** Opening RECORDS PROVIDED block **

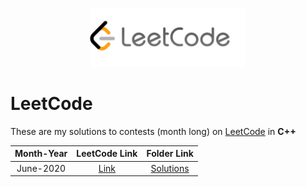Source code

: <p align="center">
  <img src="lclogo.png" width="250">
</p>

# LeetCode

These are my solutions to contests (month long) on [LeetCode](https://leetcode.com/problemset/algorithms/) in **C++**

| Month-Year| LeetCode Link| Folder Link|
|  :--------: |  :--------: | :--------: |
| June-2020 | [Link](https://leetcode.com/explore/challenge/card/june-leetcoding-challenge/) | [Solutions](https://github.com/iamishansharma/PlacePrep/tree/master/DSA/LeetCode/Contests/June)
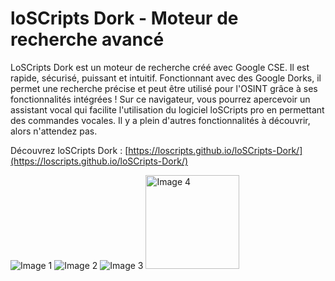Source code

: # loSCripts Dork - Moteur de recherche avancé

LoSCripts Dork est un moteur de recherche créé avec Google CSE. Il est rapide, sécurisé, puissant et intuitif. Fonctionnant avec des Google Dorks, il permet une recherche précise et peut être utilisé pour l'OSINT grâce à ses fonctionnalités intégrées ! Sur ce navigateur, vous pourrez apercevoir un assistant vocal qui facilite l'utilisation du logiciel loSCripts pro en permettant des commandes vocales. Il y a plein d'autres fonctionnalités à découvrir, alors n'attendez pas.

Découvrez loSCripts Dork : [https://loscripts.github.io/loSCripts-Dork/](https://loscripts.github.io/loSCripts-Dork/)

![Image 1](https://github.com/loSCripts/loSCripts-Dork/assets/130851524/38b311f3-cadd-487f-99fe-c3df1d8bb60d)
![Image 2](https://github.com/loSCripts/loSCripts-Dork/assets/130851524/3594e76d-a051-4221-a9be-50d687c07fdb)
![Image 3](https://github.com/loSCripts/loSCripts-Dork/assets/130851524/36ef749f-613a-40aa-9653-0a3fe40c0ad5)
<img src="https://github.com/loSCripts/loSCripts-Dork/assets/130851524/d889eb45-1ac4-4795-95f2-04c7cbc2afb3" width="150" height="150" alt="Image 4" style="display:inline; margin-right: 10px;">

** Closing RECORDS PROVIDED block **

ABOUT THIS TASK >> Go through the listing above and return each line where the word "assets" occurs.

EXERCISE OUTPUT >>
![Image 1](https://github.com/loSCripts/loSCripts-Dork/assets/130851524/38b311f3-cadd-487f-99fe-c3df1d8bb60d)
![Image 2](https://github.com/loSCripts/loSCripts-Dork/assets/130851524/3594e76d-a051-4221-a9be-50d687c07fdb)
![Image 3](https://github.com/loSCripts/loSCripts-Dork/assets/130851524/36ef749f-613a-40aa-9653-0a3fe40c0ad5)
<img src="https://github.com/loSCripts/loSCripts-Dork/assets/130851524/d889eb45-1ac4-4795-95f2-04c7cbc2afb3" width="150" height="150" alt="Image 4" style="display:inline; margin-right: 10px;">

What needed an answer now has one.